[Saved entries]
______
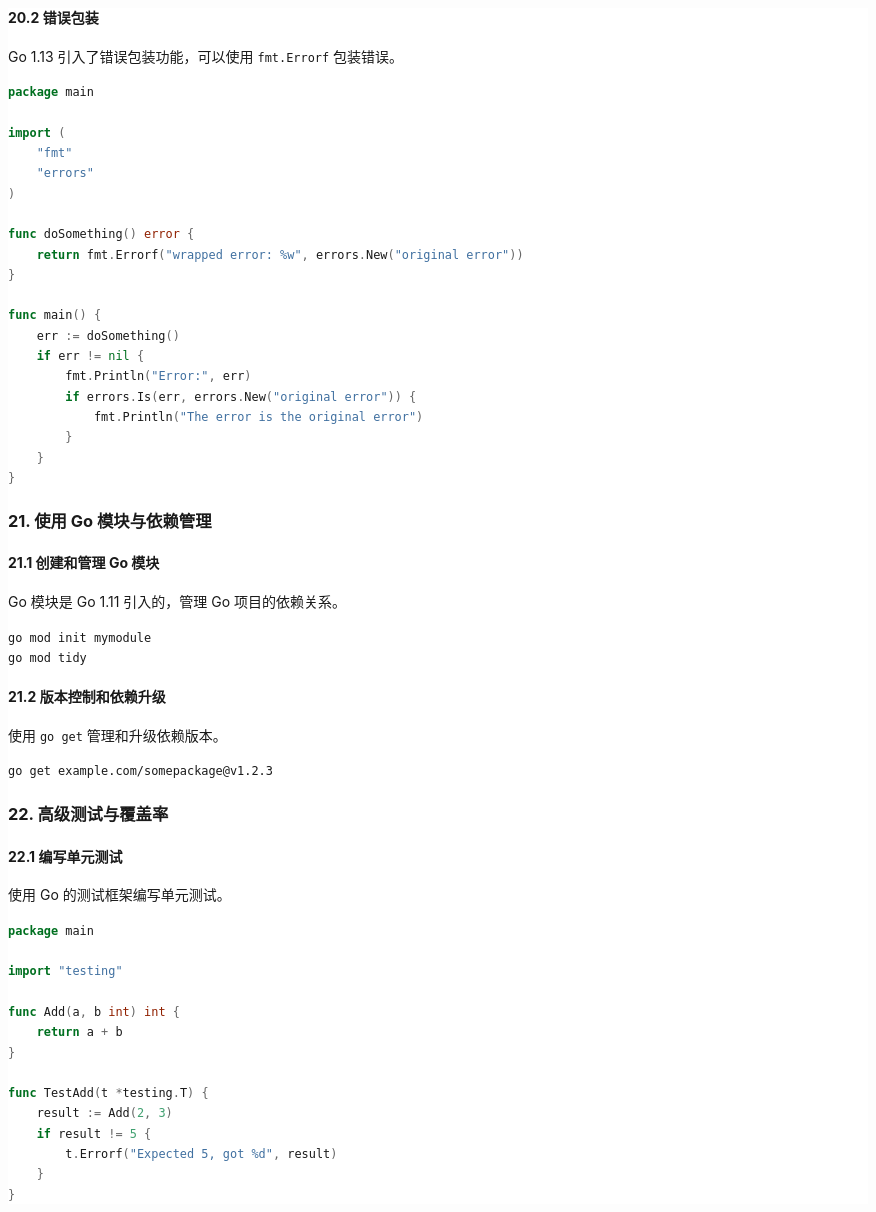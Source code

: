 #### 20.2 错误包装
Go 1.13 引入了错误包装功能，可以使用 `fmt.Errorf` 包装错误。

```go
package main

import (
    "fmt"
    "errors"
)

func doSomething() error {
    return fmt.Errorf("wrapped error: %w", errors.New("original error"))
}

func main() {
    err := doSomething()
    if err != nil {
        fmt.Println("Error:", err)
        if errors.Is(err, errors.New("original error")) {
            fmt.Println("The error is the original error")
        }
    }
}
```

### 21. 使用 Go 模块与依赖管理

#### 21.1 创建和管理 Go 模块
Go 模块是 Go 1.11 引入的，管理 Go 项目的依赖关系。

```bash
go mod init mymodule
go mod tidy
```

#### 21.2 版本控制和依赖升级
使用 `go get` 管理和升级依赖版本。

```bash
go get example.com/somepackage@v1.2.3
```

### 22. 高级测试与覆盖率

#### 22.1 编写单元测试
使用 Go 的测试框架编写单元测试。

```go
package main

import "testing"

func Add(a, b int) int {
    return a + b
}

func TestAdd(t *testing.T) {
    result := Add(2, 3)
    if result != 5 {
        t.Errorf("Expected 5, got %d", result)
    }
}
```
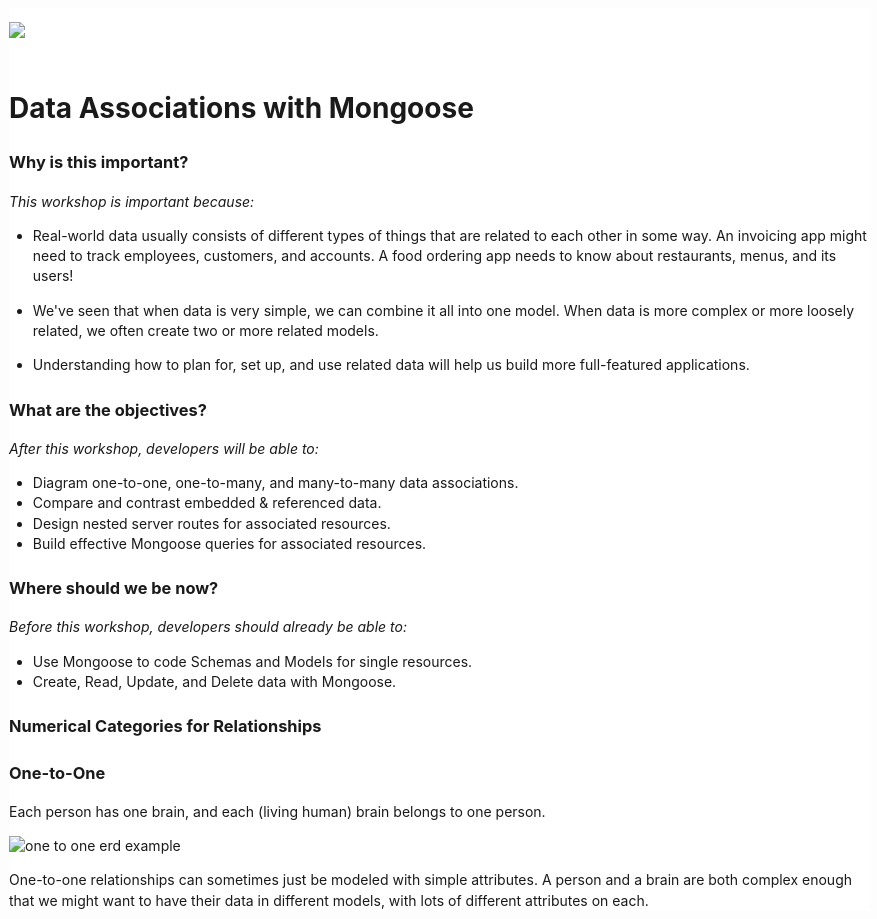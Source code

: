 

# ![](https://misk.org.sa/miskacademy/wp-content/uploads/sites/5/2019/04/ma-logo-1.png) 

# Data Associations with Mongoose

### Why is this important?

*This workshop is important because:*

- Real-world data usually consists of different types of things that are related to each other in some way. An invoicing app might need to track employees, customers, and accounts. A food ordering app needs to know about restaurants, menus, and its users!  

- We've seen that when data is very simple, we can combine it all into one model.  When data is more complex or more loosely related, we often create two or more related models.

- Understanding how to plan for, set up, and use related data will help us build more full-featured applications.

### What are the objectives?

*After this workshop, developers will be able to:*


- Diagram one-to-one, one-to-many, and many-to-many data associations.
- Compare and contrast embedded & referenced data.
- Design nested server routes for associated resources.
- Build effective Mongoose queries for associated resources.

### Where should we be now?

*Before this workshop, developers should already be able to:*

* Use Mongoose to code Schemas and Models for single resources.
* Create, Read, Update, and Delete data with Mongoose.


### Numerical Categories for Relationships

### One-to-One

Each person has one brain, and each (living human) brain belongs to one person.

![one to one erd example](https://cloud.githubusercontent.com/assets/3254910/18140904/4d85c04e-6f6c-11e6-8301-c06bacff3dd3.png)

One-to-one relationships can sometimes just be modeled with simple attributes. A person and a brain are both complex enough that we might want to have their data in different models, with lots of different attributes on each.




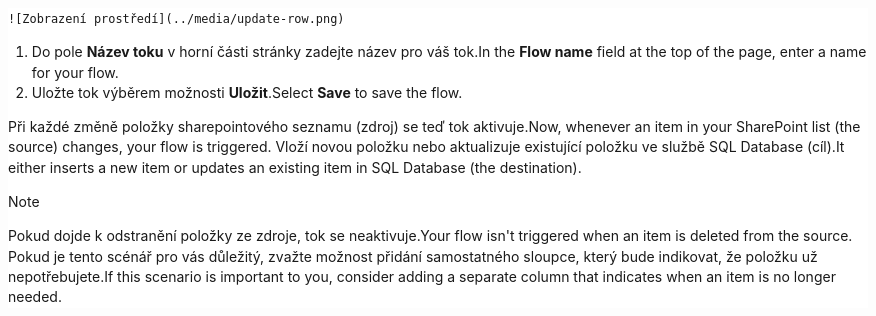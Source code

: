    ![Zobrazení prostředí](../media/update-row.png)

1. <span data-ttu-id="d9550-191">Do pole **Název toku** v horní části stránky zadejte název pro váš tok.</span><span class="sxs-lookup"><span data-stu-id="d9550-191">In the **Flow name** field at the top of the page, enter a name for your flow.</span></span>
1. <span data-ttu-id="d9550-192">Uložte tok výběrem možnosti **Uložit**.</span><span class="sxs-lookup"><span data-stu-id="d9550-192">Select **Save** to save the flow.</span></span>

<span data-ttu-id="d9550-193">Při každé změně položky sharepointového seznamu (zdroj) se teď tok aktivuje.</span><span class="sxs-lookup"><span data-stu-id="d9550-193">Now, whenever an item in your SharePoint list (the source) changes, your flow is triggered.</span></span> <span data-ttu-id="d9550-194">Vloží novou položku nebo aktualizuje existující položku ve službě SQL Database (cíl).</span><span class="sxs-lookup"><span data-stu-id="d9550-194">It either inserts a new item or updates an existing item in SQL Database (the destination).</span></span>

> [!NOTE]
> <span data-ttu-id="d9550-195">Pokud dojde k odstranění položky ze zdroje, tok se neaktivuje.</span><span class="sxs-lookup"><span data-stu-id="d9550-195">Your flow isn't triggered when an item is deleted from the source.</span></span> <span data-ttu-id="d9550-196">Pokud je tento scénář pro vás důležitý, zvažte možnost přidání samostatného sloupce, který bude indikovat, že položku už nepotřebujete.</span><span class="sxs-lookup"><span data-stu-id="d9550-196">If this scenario is important to you, consider adding a separate column that indicates when an item is no longer needed.</span></span>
______
When you reach the line that contains "### One-to-One" in the records above, copy it and every line after it exactly through the last one, leaving out the pictures.

### One-to-One

Each person has one brain, and each (living human) brain belongs to one person.

![one to one erd example](https://cloud.githubusercontent.com/assets/3254910/18140904/4d85c04e-6f6c-11e6-8301-c06bacff3dd3.png)

One-to-one relationships can sometimes just be modeled with simple attributes. A person and a brain are both complex enough that we might want to have their data in different models, with lots of different attributes on each.




Source code

:    ![Zobrazení prostředí](../media/update-row.png)

1. <span data-ttu-id="d9550-191">Do pole **Název toku** v horní části stránky zadejte název pro váš tok.</span><span class="sxs-lookup"><span data-stu-id="d9550-191">In the **Flow name** field at the top of the page, enter a name for your flow.</span></span>
1. <span data-ttu-id="d9550-192">Uložte tok výběrem možnosti **Uložit**.</span><span class="sxs-lookup"><span data-stu-id="d9550-192">Select **Save** to save the flow.</span></span>

<span data-ttu-id="d9550-193">Při každé změně položky sharepointového seznamu (zdroj) se teď tok aktivuje.</span><span class="sxs-lookup"><span data-stu-id="d9550-193">Now, whenever an item in your SharePoint list (the source) changes, your flow is triggered.</span></span> <span data-ttu-id="d9550-194">Vloží novou položku nebo aktualizuje existující položku ve službě SQL Database (cíl).</span><span class="sxs-lookup"><span data-stu-id="d9550-194">It either inserts a new item or updates an existing item in SQL Database (the destination).</span></span>

> [!NOTE]
> <span data-ttu-id="d9550-195">Pokud dojde k odstranění položky ze zdroje, tok se neaktivuje.</span><span class="sxs-lookup"><span data-stu-id="d9550-195">Your flow isn't triggered when an item is deleted from the source.</span></span> <span data-ttu-id="d9550-196">Pokud je tento scénář pro vás důležitý, zvažte možnost přidání samostatného sloupce, který bude indikovat, že položku už nepotřebujete.</span><span class="sxs-lookup"><span data-stu-id="d9550-196">If this scenario is important to you, consider adding a separate column that indicates when an item is no longer needed.</span></span>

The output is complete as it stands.